A New York bathroom, Kiwi ingenuity, and solid persistence are said to have been the key ingredients to producing the world’s first post-consumer recycled children’s bike.
Now Wellingtonians Jenny McIver and husband Rich Latham’s business Wishbone Design Studio is selling their bikes made from recycled carpet around the world, and have just won the Ricoh Mega Efficiency Innovation category at the recent NZI Sustainable Business Network Awards.
An unconventional origin story
Wishbone’s unique beginnings started in New York City after Jenny took a job as the New Zealand legal representative at the UN.
Rich was a home dad with their one-year-old, Noah, and having recently completed a postgrad Diploma in Industrial Design before leaving New Zealand, started playing around with the idea of designing a wooden bike for their son.

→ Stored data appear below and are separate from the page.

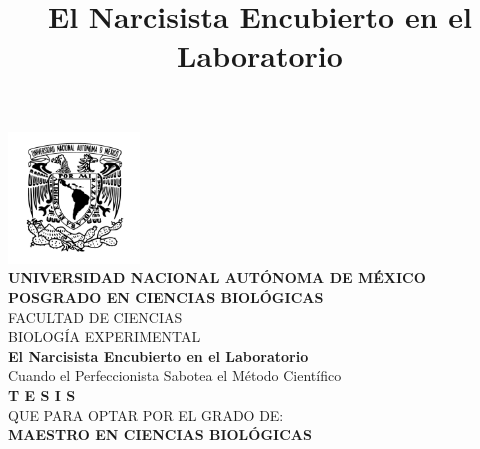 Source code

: \documentclass[
]{article}
\title{El Narcisista Encubierto en el Laboratorio}
\begin{document}

\pagestyle{plain} %


\begin{titlepage}
    \begin{center}
        \vspace*{-1.5cm} %
        
        \includegraphics[width=3.5cm]{ figuras/unam.png }\\[0.5cm]
        
        {\large \textbf{UNIVERSIDAD NACIONAL AUTÓNOMA DE MÉXICO}}\\[0.4cm]
        
        {\large \textbf{\MakeUppercase{Posgrado en Ciencias
Biológicas}}}\\[0.3cm]
        
        {\large \MakeUppercase{Facultad de Ciencias}}\\[0.2cm]
        {\large \MakeUppercase{Biología Experimental}}\\[1cm]
        
        {\Large \textbf{El Narcisista Encubierto en el
Laboratorio}}\\[1cm]
        {\small  Cuando el Perfeccionista Sabotea el Método
Científico }\\[1cm]
        
        {\LARGE \textbf{T E S I S}}\\[0.5cm]
        
        {\large QUE PARA OPTAR POR EL GRADO DE:}\\[0.3cm]
        {\Large \textbf{MAESTRO EN CIENCIAS BIOLÓGICAS}}\\[1cm]
        

\end{center}
\end{titlepage}
\end{document}
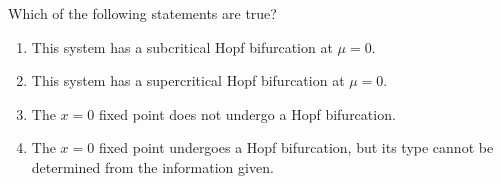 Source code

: \documentclass[twoside,10pt,a4paper]{article}
\begin{document}
Which of the following statements are true?

\begin{enumerate}[label=(\alph*)]
	\item This system has a subcritical Hopf bifurcation at $\mu = 0$.
	\item This system has a supercritical Hopf bifurcation at $\mu = 0$.
	\item The $x = 0$ fixed point does not undergo a Hopf bifurcation.
	\item The $x = 0$ fixed point undergoes a Hopf bifurcation, but its type cannot be determined from the information given.
\end{enumerate}
\end{document}
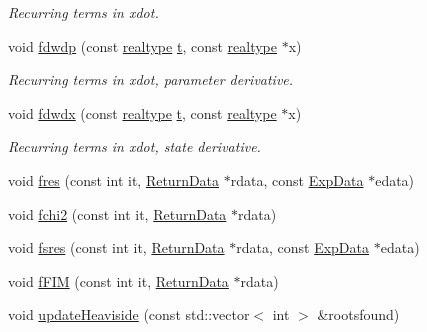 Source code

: \begin{DoxyCompactItemize}
\begin{DoxyCompactList}\small\item\em Recurring terms in xdot. \end{DoxyCompactList}\item 
void \mbox{\hyperlink{classamici_1_1_model_a7a8903313cd31dad4fa580c0e434bb1c}{fdwdp}} (const \mbox{\hyperlink{namespaceamici_a1bdce28051d6a53868f7ccbf5f2c14a3}{realtype}} \mbox{\hyperlink{classamici_1_1_model_a711281d57e9710226face29151cc4641}{t}}, const \mbox{\hyperlink{namespaceamici_a1bdce28051d6a53868f7ccbf5f2c14a3}{realtype}} $\ast$x)
\begin{DoxyCompactList}\small\item\em Recurring terms in xdot, parameter derivative. \end{DoxyCompactList}\item 
void \mbox{\hyperlink{classamici_1_1_model_a29b16aa0c3fb0254fb248c003473d5f9}{fdwdx}} (const \mbox{\hyperlink{namespaceamici_a1bdce28051d6a53868f7ccbf5f2c14a3}{realtype}} \mbox{\hyperlink{classamici_1_1_model_a711281d57e9710226face29151cc4641}{t}}, const \mbox{\hyperlink{namespaceamici_a1bdce28051d6a53868f7ccbf5f2c14a3}{realtype}} $\ast$x)
\begin{DoxyCompactList}\small\item\em Recurring terms in xdot, state derivative. \end{DoxyCompactList}\item 
void \mbox{\hyperlink{classamici_1_1_model_a991a9aab9f325625a35179fa601fa426}{fres}} (const int it, \mbox{\hyperlink{classamici_1_1_return_data}{Return\+Data}} $\ast$rdata, const \mbox{\hyperlink{classamici_1_1_exp_data}{Exp\+Data}} $\ast$edata)
\item 
void \mbox{\hyperlink{classamici_1_1_model_aaf1dc93d4591b179951824fc3b750646}{fchi2}} (const int it, \mbox{\hyperlink{classamici_1_1_return_data}{Return\+Data}} $\ast$rdata)
\item 
void \mbox{\hyperlink{classamici_1_1_model_a2a774934ab3b0a22a706f6328dd95597}{fsres}} (const int it, \mbox{\hyperlink{classamici_1_1_return_data}{Return\+Data}} $\ast$rdata, const \mbox{\hyperlink{classamici_1_1_exp_data}{Exp\+Data}} $\ast$edata)
\item 
void \mbox{\hyperlink{classamici_1_1_model_aba7a1237e503813d9ec7ca56413f1e1d}{f\+F\+IM}} (const int it, \mbox{\hyperlink{classamici_1_1_return_data}{Return\+Data}} $\ast$rdata)
\item 
void \mbox{\hyperlink{classamici_1_1_model_ae053072690046bd24225447de93a9e84}{update\+Heaviside}} (const std\+::vector$<$ int $>$ \&rootsfound)

\end{DoxyCompactItemize}
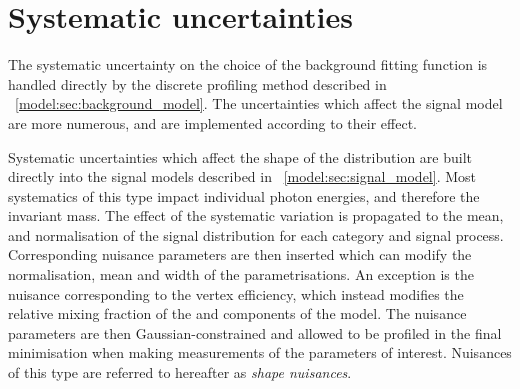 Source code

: 

\section{Systematic uncertainties}
\label{model:sec:systematics}

The systematic uncertainty on the choice of the background fitting function is handled directly by the discrete profiling method described in \Sec~\ref{model:sec:background_model}. The uncertainties which affect the signal model are more numerous, and are implemented according to their effect.

Systematic uncertainties which affect the shape of the \mgg distribution are built directly into the signal models described in \Sec~\ref{model:sec:signal_model}. Most systematics of this type impact individual photon energies, and therefore the invariant mass. The effect of the systematic variation is propagated to the mean, \effSigma and normalisation of the signal \mgg distribution for each category and signal process. Corresponding nuisance parameters are then inserted which can modify the normalisation, mean and width of the \DCBpG parametrisations. An exception is the nuisance corresponding to the vertex efficiency, which instead modifies the relative mixing fraction of the \RV and \WV components of the model. The nuisance parameters are then Gaussian-constrained and allowed to be profiled in the final \NLL minimisation when making measurements of the parameters of interest. Nuisances of this type are referred to hereafter as \emph{shape nuisances}.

SEE ALSO: Looking to start exporting?
Jenny says his workspace was their apartment’s bathroom.
“It was sort of an accident in a way. Initially it was too big for our son so he flipped the frame over and that made it the perfect size to straddle. Then he couldn’t balance on it being only 18 months so Rich added a third wheel.”
What better place to test your product than Central Park, which was a 10min walk away.
“People would come running after Rich and ask where they could get one of the bikes. So he made about 10 of them in his little workshop in our bathroom.”
Back to NZ
After having a second child, the couple moved back to Wellington and started working full-time on Wishbone.
“We arrived back in December 2006 and registered the company name in April 2007. We were doing viability stuff during 2007 and burning through our personal savings, so it was in about August we said we’ve got to get something on the market or one of us has got to go back to work.”
She says they ended up using a local joinery business to cut the wooden frames out before finishing them by hand with Rich and student labour in their home garage.
“We sold 100 around the country before Christmas 2007.”
In early Feb 2008, Jenny went to the Nuremberg Toy Fair in Germany with a prototype they had made in China.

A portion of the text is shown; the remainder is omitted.